In fact, my father, a professor of criminal justice, had a project he assigned his students. Each student was to choose a well-known fairy tale, and list all the crimes committed in the tale. Both the “red book” and the “green book” served as excellent examples for everything from trespassing, to fraud, to unlawful imprisonment, child abuse, desecration of a corpse all the way up to flat-out murder. And everything in between. The assignment sometimes produced the strangest results (For example, Hansel and Gretel were, after all, trespassing, stealing and vandalizing the home of a senior citizen!)
Now, of course, the Walt Disney corporation cherry picks a few of the more benign Grimm and Anderson Fairy Tales and still has to clean them up pretty intensely in order to be eligible for a rating that allows an audience under seventeen. These animated features are all ones you know well: Sleeping Beauty, Cinderella, The Little Mermaid, and others. They had to take out the parts involving stabbing, amputation of parts of the foot, cutting out of the tongue, blinding by birds, poisoning…. all the good stuff.

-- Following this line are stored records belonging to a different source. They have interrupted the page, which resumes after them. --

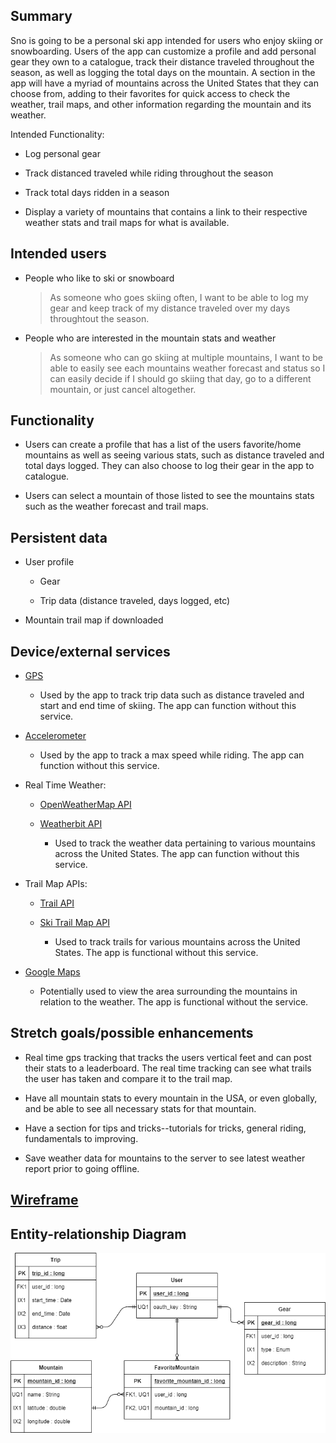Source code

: ## Summary

Sno is going to be a personal ski app intended for users who enjoy skiing or snowboarding. Users of the app can customize a profile and add personal gear they own to a catalogue, track their distance traveled throughout the season, as well as logging the total days on the mountain. 
A section in the app will have a myriad of mountains across the United States that they can choose from, adding to their favorites for quick access to check the weather, trail maps, and other information regarding the mountain and its weather.

Intended Functionality:

  * Log personal gear
	
  * Track distanced traveled while riding throughout the season
	
  * Track total days ridden in a season
	
  * Display a variety of mountains that contains a link to their respective weather stats and trail maps for what is available.

## Intended users

* People who like to ski or snowboard

    > As someone who goes skiing often, I want to be able to log my gear and keep track of my distance traveled over my days throughtout the season.

* People who are interested in the mountain stats and weather

    > As someone who can go skiing at multiple mountains, I want to be able to easily see each mountains weather forecast and status so I can easily decide if I should go skiing that day, go to a different mountain, or just cancel altogether.

## Functionality

* Users can create a profile that has a list of the users favorite/home mountains as well as seeing various stats, such as distance traveled and total days logged. They can also choose to log their gear in the app to catalogue.

* Users can select a mountain of those listed to see the mountains stats such as the weather forecast and trail maps.

## Persistent data

* User profile
	
    * Gear
  
    * Trip data (distance traveled, days logged, etc)

* Mountain trail map if downloaded
    
## Device/external services

* [GPS](https://developer.android.com/training/location)

  * Used by the app to track trip data such as distance traveled and start and end time of skiing. The app can function without this service.

* [Accelerometer](https://developer.android.com/guide/topics/sensors/sensors_overview)

  * Used by the app to track a max speed while riding. The app can function without this service.

* Real Time Weather:

    * [OpenWeatherMap API](https://rapidapi.com/community/api/open-weather-map)
	
	* [Weatherbit API](https://rapidapi.com/weatherbit/api/weather)
	
	  * Used to track the weather data pertaining to various mountains across the United States. The app can function without this service.
	
* Trail Map APIs:
	
	* [Trail API](https://rapidapi.com/trailapi/api/trailapi)

	* [Ski Trail Map API](https://www.powderproject.com/data)
	
	  * Used to track trails for various mountains across the United States. The app is functional without this service.

* [Google Maps](https://cloud.google.com/maps-platform/products)

  * Potentially used to view the area surrounding the mountains in relation to the weather. The app is functional without the service.

## Stretch goals/possible enhancements 

* Real time gps tracking that tracks the users vertical feet and can post their stats to a leaderboard. The real time tracking can see what trails the user has taken and compare it to the trail map.

* Have all mountain stats to every mountain in the USA, or even globally, and be able to see all necessary stats for that mountain.

* Have a section for tips and tricks--tutorials for tricks, general riding, fundamentals to improving.

* Save weather data for mountains to the server to see latest weather report prior to going offline.

## [Wireframe](sno-wireframe-description.md)

## Entity-relationship Diagram

[![Sno ERD](img/sno-erd.png)](sno-erd-description.md)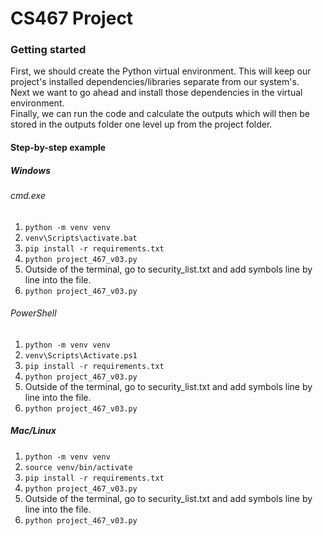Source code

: # CS467 Project

### Getting started
First, we should create the Python virtual environment. This will keep our project's installed dependencies/libraries separate from our system's.  
Next we want to go ahead and install those dependencies in the virtual environment.  
Finally, we can run the code and calculate the outputs which will then be stored in the outputs folder one level up from the project folder.

#### Step-by-step example
##### Windows
###### cmd.exe
1. <code>python -m venv venv</code>
2. <code>venv\Scripts\activate.bat</code>
3. <code>pip install -r requirements.txt</code>
4. <code>python project_467_v03.py</code>
5. Outside of the terminal, go to security_list.txt and add symbols line by line into the file.
6. <code>python project_467_v03.py</code>

###### PowerShell
1. <code>python -m venv venv</code>
2. <code>venv\Scripts\Activate.ps1</code>
3. <code>pip install -r requirements.txt</code>
4. <code>python project_467_v03.py</code>
5. Outside of the terminal, go to security_list.txt and add symbols line by line into the file.
6. <code>python project_467_v03.py</code>

##### Mac/Linux
1. <code>python -m venv venv</code>
2. <code>source venv/bin/activate</code>
3. <code>pip install -r requirements.txt</code>
4. <code>python project_467_v03.py</code>
5. Outside of the terminal, go to security_list.txt and add symbols line by line into the file.
6. <code>python project_467_v03.py</code>
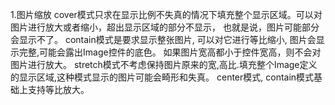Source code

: 1.图片缩放
cover模式只求在显示比例不失真的情况下填充整个显示区域。可以对图片进行放大或者缩小，超出显示区域的部分不显示， 也就是说，图片可能部分会显示不了。
contain模式是要求显示整张图片, 可以对它进行等比缩小, 图片会显示完整,可能会露出Image控件的底色。 如果图片宽高都小于控件宽高，则不会对图片进行放大。
stretch模式不考虑保持图片原来的宽,高比.填充整个Image定义的显示区域,这种模式显示的图片可能会畸形和失真。
center模式, contain模式基础上支持等比放大。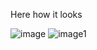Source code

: Here how it looks




![image](https://github.com/Michikatsuuu/Pygame/assets/116218242/149a174e-08af-405c-a077-44a68cc408fd)
![image1](https://github.com/Michikatsuuu/Pygame/assets/116218242/35895f81-7784-43d1-9a61-4e4f08775c78)
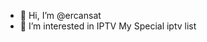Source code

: - 👋 Hi, I’m @ercansat
- 👀 I’m interested in IPTV
 My Special iptv list
<!---
ercansat/ercansat is a ✨ special ✨ repository because its `README.md` (this file) appears on your GitHub profile.
You can click the Preview link to take a look at your changes.
--->

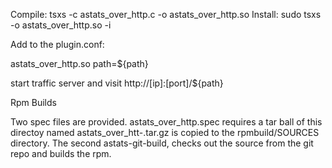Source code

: <!--
    Licensed to the Apache Software Foundation (ASF) under one
    or more contributor license agreements.  See the NOTICE file
    distributed with this work for additional information
    regarding copyright ownership.  The ASF licenses this file
    to you under the Apache License, Version 2.0 (the
    "License"); you may not use this file except in compliance
    with the License.  You may obtain a copy of the License at

      http://www.apache.org/licenses/LICENSE-2.0

    Unless required by applicable law or agreed to in writing,
    software distributed under the License is distributed on an
    "AS IS" BASIS, WITHOUT WARRANTIES OR CONDITIONS OF ANY
    KIND, either express or implied.  See the License for the
    specific language governing permissions and limitations
    under the License.
-->

Compile:
  tsxs -c astats_over_http.c -o astats_over_http.so
Install:
  sudo tsxs -o astats_over_http.so -i

Add to the plugin.conf:

  astats_over_http.so path=${path}

start traffic server and visit http://[ip]:[port]/${path}

Rpm Builds

  Two spec files are provided.  astats_over_http.spec requires a tar ball of this directoy 
  named astats_over_htt-.tar.gz is copied to the rpmbuild/SOURCES directory.  The second
  astats-git-build, checks out the source from the git repo and builds the rpm.
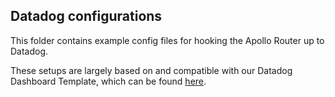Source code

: ## Datadog configurations
This folder contains example config files for hooking the Apollo Router up to Datadog. 



These setups are largely based on and compatible with our Datadog Dashboard Template, which can be found [here](https://github.com/apollographql/apm-templates/tree/main/datadog).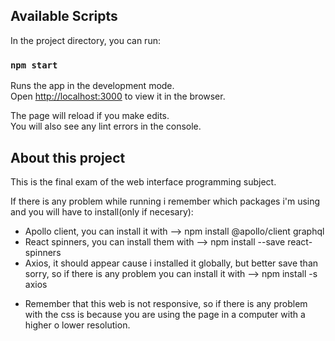 ## Available Scripts

In the project directory, you can run:

### `npm start`

Runs the app in the development mode.\
Open [http://localhost:3000](http://localhost:3000) to view it in the browser.

The page will reload if you make edits.\
You will also see any lint errors in the console.

## About this project

This is the final exam of the web interface programming subject.

If there is any problem while running i remember which packages i'm using and you will have to install(only if necesary):

- Apollo client, you can install it with --> npm install @apollo/client graphql
- React spinners, you can install them with --> npm install --save react-spinners
- Axios, it should appear cause i installed it globally, but better save than sorry, so if there is any problem you can install it with --> npm install -s axios

* Remember that this web is not responsive, so if there is any problem with the css is because you are using the page in a computer with a higher o lower resolution.
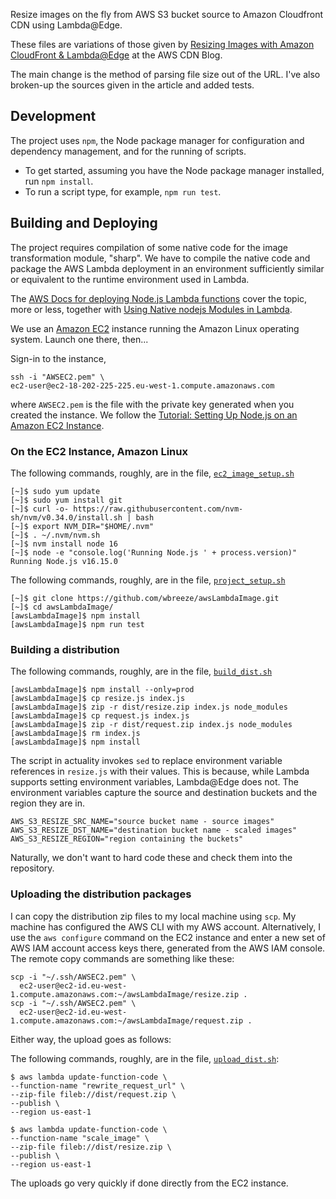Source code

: Resize images on the fly from
AWS S3 bucket source
to Amazon Cloudfront CDN
using Lambda@Edge.

These files are variations of those given by [Resizing Images with Amazon CloudFront & Lambda@Edge][cdnBlog] at the AWS CDN Blog.

The main change is the method of parsing file size out of the URL.
I've also broken-up the sources given in the article and added tests.

## Development

The project uses `npm`, the Node package manager for configuration and
dependency management, and for the running of scripts.

- To get started, assuming you have the Node package manager installed, run
  `npm install`.
- To run a script type, for example, `npm run test`.

## Building and Deploying

The project requires compilation of some native code for the image
transformation module, "sharp". We have to compile the native code and package
the AWS Lambda deployment in an environment sufficiently similar or equivalent
to the runtime environment used in Lambda.

The [AWS Docs for deploying Node.js Lambda functions][depl] cover the topic,
more or less, together with [Using Native nodejs Modules in Lambda][native].

We use an [Amazon EC2][ec2] instance running the Amazon Linux operating system.
Launch one there, then...

Sign-in to the instance,

    ssh -i "AWSEC2.pem" \
    ec2-user@ec2-18-202-225-225.eu-west-1.compute.amazonaws.com

where `AWSEC2.pem`
is the file with the private key generated when you created the instance. We
follow the [Tutorial: Setting Up Node.js on an Amazon EC2 Instance][nodec2].

### On the EC2 Instance, Amazon Linux

The following commands, roughly, are in the file, [`ec2_image_setup.sh`][setup]

    [~]$ sudo yum update
    [~]$ sudo yum install git
    [~]$ curl -o- https://raw.githubusercontent.com/nvm-sh/nvm/v0.34.0/install.sh | bash
    [~]$ export NVM_DIR="$HOME/.nvm"
    [~]$ . ~/.nvm/nvm.sh
    [~]$ nvm install node 16
    [~]$ node -e "console.log('Running Node.js ' + process.version)"
    Running Node.js v16.15.0

The following commands, roughly, are in the file, [`project_setup.sh`][project]

    [~]$ git clone https://github.com/wbreeze/awsLambdaImage.git
    [~]$ cd awsLambdaImage/
    [awsLambdaImage]$ npm install
    [awsLambdaImage]$ npm run test

### Building a distribution

The following commands, roughly, are in the file, [`build_dist.sh`][dist]

    [awsLambdaImage]$ npm install --only=prod
    [awsLambdaImage]$ cp resize.js index.js
    [awsLambdaImage]$ zip -r dist/resize.zip index.js node_modules
    [awsLambdaImage]$ cp request.js index.js
    [awsLambdaImage]$ zip -r dist/request.zip index.js node_modules
    [awsLambdaImage]$ rm index.js
    [awsLambdaImage]$ npm install

The script in actuality invokes `sed` to replace environment variable
references in `resize.js` with their values. This is because, while
Lambda supports setting environment variables, Lambda@Edge does not.
The environment variables capture the source and destination buckets
and the region they are in.

    AWS_S3_RESIZE_SRC_NAME="source bucket name - source images"
    AWS_S3_RESIZE_DST_NAME="destination bucket name - scaled images"
    AWS_S3_RESIZE_REGION="region containing the buckets"

Naturally, we don't want to hard code these and check them into the repository.

### Uploading the distribution packages

I can copy the distribution zip files to my local machine using `scp`. My
machine has configured the AWS CLI with my AWS account.  Alternatively, I
use the `aws configure` command on the EC2 instance and enter a new set of
AWS IAM account access keys there, generated from the AWS IAM console.
The remote copy commands are something like these:

    scp -i "~/.ssh/AWSEC2.pem" \
      ec2-user@ec2-id.eu-west-1.compute.amazonaws.com:~/awsLambdaImage/resize.zip .
    scp -i "~/.ssh/AWSEC2.pem" \
      ec2-user@ec2-id.eu-west-1.compute.amazonaws.com:~/awsLambdaImage/request.zip .

Either way, the upload goes as follows:

The following commands, roughly, are in the file, [`upload_dist.sh`][upload]:

    $ aws lambda update-function-code \
    --function-name "rewrite_request_url" \
    --zip-file fileb://dist/request.zip \
    --publish \
    --region us-east-1

    $ aws lambda update-function-code \
    --function-name "scale_image" \
    --zip-file fileb://dist/resize.zip \
    --publish \
    --region us-east-1

The uploads go very quickly if done directly from the EC2 instance.

[depl]: https://docs.aws.amazon.com/lambda/latest/dg/nodejs-package.html
[native]: https://aws.amazon.com/blogs/compute/nodejs-packages-in-lambda/
[ec2]: https://docs.aws.amazon.com/AWSEC2/latest/UserGuide/concepts.html
[nodec2]: https://docs.aws.amazon.com/sdk-for-javascript/v2/developer-guide/setting-up-node-on-ec2-instance.html
[dist]: https://github.com/wbreeze/awsLambdaImage/blob/master/script/build_dist.sh
[upload]: https://github.com/wbreeze/awsLambdaImage/blob/master/script/upload_dist.sh
[setup]: https://github.com/wbreeze/awsLambdaImage/blob/master/script/ec2_image_setup.sh
[project]: https://github.com/wbreeze/awsLambdaImage/blob/master/script/project_setup.sh
[cdnBlog]: https://aws.amazon.com/es/blogs/networking-and-content-delivery/resizing-images-with-amazon-cloudfront-lambdaedge-aws-cdn-blog/
  "Resizing Images with Amazon CloudFront & Lambda@Edge"

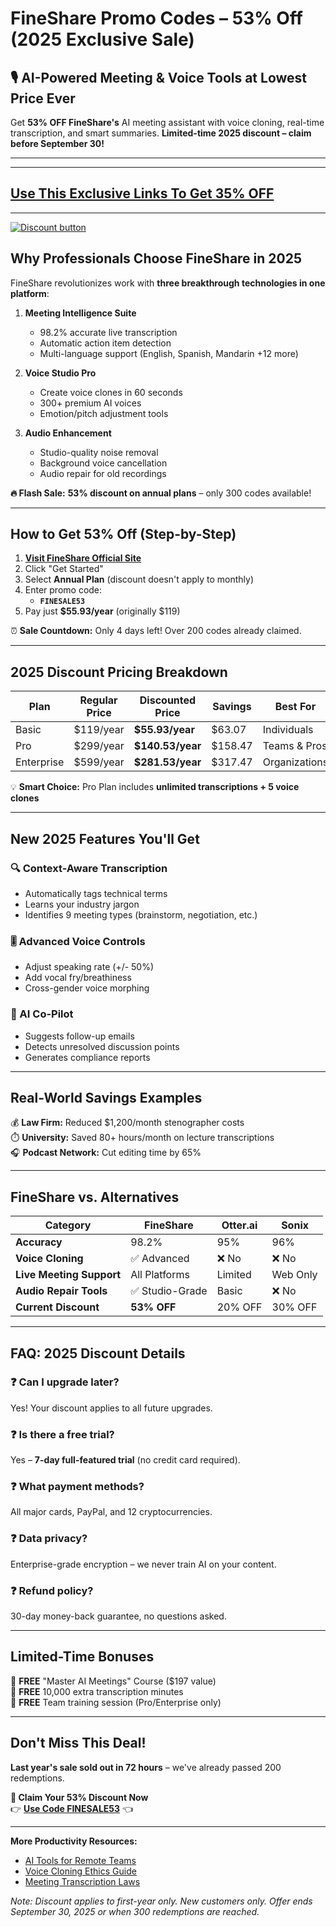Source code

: # **FineShare Promo Codes – 53% Off (2025 Exclusive Sale)**  

## **🎙️ AI-Powered Meeting & Voice Tools at Lowest Price Ever**  

Get **53% OFF FineShare's** AI meeting assistant with voice cloning, real-time transcription, and smart summaries. **Limited-time 2025 discount – claim before September 30!**  

---  

---  
## [Use This Exclusive Links To Get 35% OFF](https://fineshare.com/?ref=abdul)
---  

[![Discount button](https://github.com/user-attachments/assets/e86cc68c-81ac-4f8e-a46c-e2eef07f4ced)](https://fineshare.com/?ref=abdul)




## **Why Professionals Choose FineShare in 2025**  

FineShare revolutionizes work with **three breakthrough technologies in one platform**:  

1. **Meeting Intelligence Suite**  
   - 98.2% accurate live transcription  
   - Automatic action item detection  
   - Multi-language support (English, Spanish, Mandarin +12 more)  

2. **Voice Studio Pro**  
   - Create voice clones in 60 seconds  
   - 300+ premium AI voices  
   - Emotion/pitch adjustment tools  

3. **Audio Enhancement**  
   - Studio-quality noise removal  
   - Background voice cancellation  
   - Audio repair for old recordings  

**🔥 Flash Sale:** **53% discount on annual plans** – only 300 codes available!  

---  

## **How to Get 53% Off (Step-by-Step)**  

1. **[Visit FineShare Official Site](https://www.fineshare.com)**  
2. Click "Get Started"  
3. Select **Annual Plan** (discount doesn't apply to monthly)  
4. Enter promo code:  
   - **`FINESALE53`**  
5. Pay just **$55.93/year** (originally $119)  

⏰ **Sale Countdown:** Only 4 days left! Over 200 codes already claimed.  

---  

## **2025 Discount Pricing Breakdown**  

| Plan | Regular Price | Discounted Price | Savings | Best For |  
|------|-------------|----------------|--------|---------|  
| Basic | $119/year | **$55.93/year** | $63.07 | Individuals |  
| Pro | $299/year | **$140.53/year** | $158.47 | Teams & Pros |  
| Enterprise | $599/year | **$281.53/year** | $317.47 | Organizations |  

💡 **Smart Choice:** Pro Plan includes **unlimited transcriptions + 5 voice clones**  

---  

## **New 2025 Features You'll Get**  

### **🔍 Context-Aware Transcription**  
- Automatically tags technical terms  
- Learns your industry jargon  
- Identifies 9 meeting types (brainstorm, negotiation, etc.)  

### **🎚️ Advanced Voice Controls**  
- Adjust speaking rate (+/- 50%)  
- Add vocal fry/breathiness  
- Cross-gender voice morphing  

### **🤖 AI Co-Pilot**  
- Suggests follow-up emails  
- Detects unresolved discussion points  
- Generates compliance reports  

---  

## **Real-World Savings Examples**  

💰 **Law Firm:** Reduced $1,200/month stenographer costs  
⏱️ **University:** Saved 80+ hours/month on lecture transcriptions  
🎧 **Podcast Network:** Cut editing time by 65%  

---  

## **FineShare vs. Alternatives**  

| Category | FineShare | Otter.ai | Sonix |  
|----------|----------|---------|-------|  
| **Accuracy** | 98.2% | 95% | 96% |  
| **Voice Cloning** | ✅ Advanced | ❌ No | ❌ No |  
| **Live Meeting Support** | All Platforms | Limited | Web Only |  
| **Audio Repair Tools** | ✅ Studio-Grade | Basic | ❌ No |  
| **Current Discount** | **53% OFF** | 20% OFF | 30% OFF |  

---  

## **FAQ: 2025 Discount Details**  

### ❓ **Can I upgrade later?**  
Yes! Your discount applies to all future upgrades.  

### ❓ **Is there a free trial?**  
Yes – **7-day full-featured trial** (no credit card required).  

### ❓ **What payment methods?**  
All major cards, PayPal, and 12 cryptocurrencies.  

### ❓ **Data privacy?**  
Enterprise-grade encryption – we never train AI on your content.  

### ❓ **Refund policy?**  
30-day money-back guarantee, no questions asked.  

---  

## **Limited-Time Bonuses**  

🎁 **FREE** "Master AI Meetings" Course ($197 value)  
🎁 **FREE** 10,000 extra transcription minutes  
🎁 **FREE** Team training session (Pro/Enterprise only)  

---  

## **Don't Miss This Deal!**  

**Last year's sale sold out in 72 hours** – we've already passed 200 redemptions.  

**🚨 Claim Your 53% Discount Now**  
👉 **[Use Code FINESALE53](https://www.fineshare.com)** 👈  

---  

**More Productivity Resources:**  
- [AI Tools for Remote Teams](#)  
- [Voice Cloning Ethics Guide](#)  
- [Meeting Transcription Laws](#)  

*Note: Discount applies to first-year only. New customers only. Offer ends September 30, 2025 or when 300 redemptions are reached.*

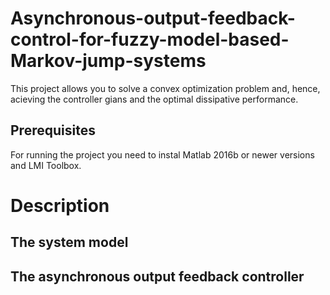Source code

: # Asynchronous-output-feedback-control-for-fuzzy-model-based-Markov-jump-systems
This project allows you to solve a convex optimization problem and, hence, acieving the controller gians and the optimal dissipative performance. 
## Prerequisites
For running the project you need to instal Matlab 2016b or newer versions and LMI Toolbox. 
# Description
## The system model
## The asynchronous output feedback controller
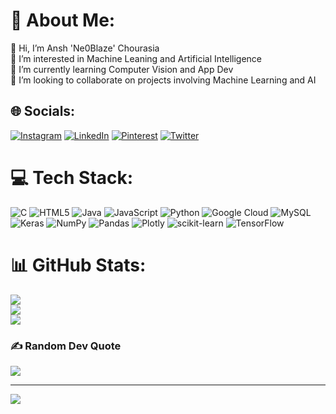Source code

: 
# 💫 About Me:
👋 Hi, I’m Ansh 'Ne0Blaze' Chourasia<br>👀 I’m interested in Machine Leaning and Artificial Intelligence<br>🌱 I’m currently learning Computer Vision and App Dev<br>💞️ I’m looking to collaborate on projects involving Machine Learning and AI


## 🌐 Socials:
[![Instagram](https://img.shields.io/badge/Instagram-%23E4405F.svg?logo=Instagram&logoColor=white)](https://instagram.com/neo__blaze) [![LinkedIn](https://img.shields.io/badge/LinkedIn-%230077B5.svg?logo=linkedin&logoColor=white)](https://linkedin.com/in/anshchourasia) [![Pinterest](https://img.shields.io/badge/Pinterest-%23E60023.svg?logo=Pinterest&logoColor=white)](https://pinterest.com/Ne0Blaze) [![Twitter](https://img.shields.io/badge/Twitter-%231DA1F2.svg?logo=Twitter&logoColor=white)](https://twitter.com/_AnshChourasia) 

# 💻 Tech Stack:
![C](https://img.shields.io/badge/c-%2300599C.svg?style=flat&logo=c&logoColor=white) ![HTML5](https://img.shields.io/badge/html5-%23E34F26.svg?style=flat&logo=html5&logoColor=white) ![Java](https://img.shields.io/badge/java-%23ED8B00.svg?style=flat&logo=java&logoColor=white) ![JavaScript](https://img.shields.io/badge/javascript-%23323330.svg?style=flat&logo=javascript&logoColor=%23F7DF1E) ![Python](https://img.shields.io/badge/python-3670A0?style=flat&logo=python&logoColor=ffdd54) ![Google Cloud](https://img.shields.io/badge/Google%20Cloud-%234285F4.svg?style=flat&logo=google-cloud&logoColor=white) ![MySQL](https://img.shields.io/badge/mysql-%2300f.svg?style=flat&logo=mysql&logoColor=white) ![Keras](https://img.shields.io/badge/Keras-%23D00000.svg?style=flat&logo=Keras&logoColor=white) ![NumPy](https://img.shields.io/badge/numpy-%23013243.svg?style=flat&logo=numpy&logoColor=white) ![Pandas](https://img.shields.io/badge/pandas-%23150458.svg?style=flat&logo=pandas&logoColor=white) ![Plotly](https://img.shields.io/badge/Plotly-%233F4F75.svg?style=flat&logo=plotly&logoColor=white) ![scikit-learn](https://img.shields.io/badge/scikit--learn-%23F7931E.svg?style=flat&logo=scikit-learn&logoColor=white) ![TensorFlow](https://img.shields.io/badge/TensorFlow-%23FF6F00.svg?style=flat&logo=TensorFlow&logoColor=white)
# 📊 GitHub Stats:
![](https://github-readme-stats.vercel.app/api?username=Ne0Blaze&theme=dark&hide_border=true&include_all_commits=true&count_private=false)<br/>
![](https://github-readme-streak-stats.herokuapp.com/?user=Ne0Blaze&theme=dark&hide_border=true)<br/>
![](https://github-readme-stats.vercel.app/api/top-langs/?username=Ne0Blaze&theme=dark&hide_border=true&include_all_commits=true&count_private=false&layout=compact)

### ✍️ Random Dev Quote
![](https://quotes-github-readme.vercel.app/api?type=horizontal&theme=dark)

---
[![](https://visitcount.itsvg.in/api?id=Ne0Blaze&icon=2&color=12)](https://visitcount.itsvg.in)

<!-- Proudly created with GPRM ( https://gprm.itsvg.in ) -->
<!---
Ne0Blaze/Ne0Blaze is a ✨ special ✨ repository because its `README.md` (this file) appears on your GitHub profile.
You can click the Preview link to take a look at your changes.
--->
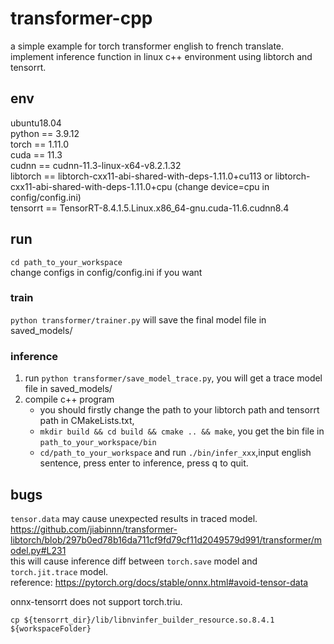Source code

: # transformer-cpp

a simple example for torch transformer english to french translate.  
implement inference function in linux c++ environment using libtorch and tensorrt.  

## env

ubuntu18.04  
python == 3.9.12  
torch == 1.11.0  
cuda == 11.3  
cudnn == cudnn-11.3-linux-x64-v8.2.1.32  
libtorch == libtorch-cxx11-abi-shared-with-deps-1.11.0+cu113 or libtorch-cxx11-abi-shared-with-deps-1.11.0+cpu (change device=cpu in config/config.ini)  
tensorrt == TensorRT-8.4.1.5.Linux.x86_64-gnu.cuda-11.6.cudnn8.4  

## run

`cd path_to_your_workspace`  
change configs in config/config.ini if you want

### train

`python transformer/trainer.py` will save the final model file in saved_models/

### inference

1. run `python transformer/save_model_trace.py`, you will get a trace model file in saved_models/
2. compile c++ program
   - you should firstly change the path to your libtorch path and tensorrt path in CMakeLists.txt,  
   - `mkdir build && cd build && cmake .. && make`, you get the bin file in `path_to_your_workspace/bin`
   - `cd/path_to_your_workspace` and run `./bin/infer_xxx`,input english sentence, press enter to inference, press q to quit.


## bugs

`tensor.data` may cause unexpected results in traced model.  
https://github.com/jiabinnn/transformer-libtorch/blob/297b0ed78b16da711cf9fd79cf11d2049579d991/transformer/model.py#L231  
this will cause inference diff between `torch.save` model and `torch.jit.trace` model.  
reference: https://pytorch.org/docs/stable/onnx.html#avoid-tensor-data  

onnx-tensorrt does not support torch.triu.  

`cp ${tensorrt_dir}/lib/libnvinfer_builder_resource.so.8.4.1 ${workspaceFolder}`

However, there are some Grimm and Anderson Fairy tales that no amount of muriatic acid, industrial strength lye or a high-torque wire brush could clean up. No amount of finagling, retelling or sanitizing could make it Disneyworthy. Therefore it is a safe assumption they are irredeemable, and will never be screened or featured by Disney. For those of you who never read the “Side B” stories of Grimm and Anderson, I give you:
1. King Thrushbeard is the story of how a princess’s parents win the “World’s Shittiest Parents Award” in this tale of human trafficking, enslavement, domestic abuse, fraud and trickery.
Present in a lot of these fairy tales is a misogynistic undercurrent of evil stepmothers, evil queens, and haughty girls who, throughout the story, get taken down a peg. This Grimm fairy tale falls into the third category.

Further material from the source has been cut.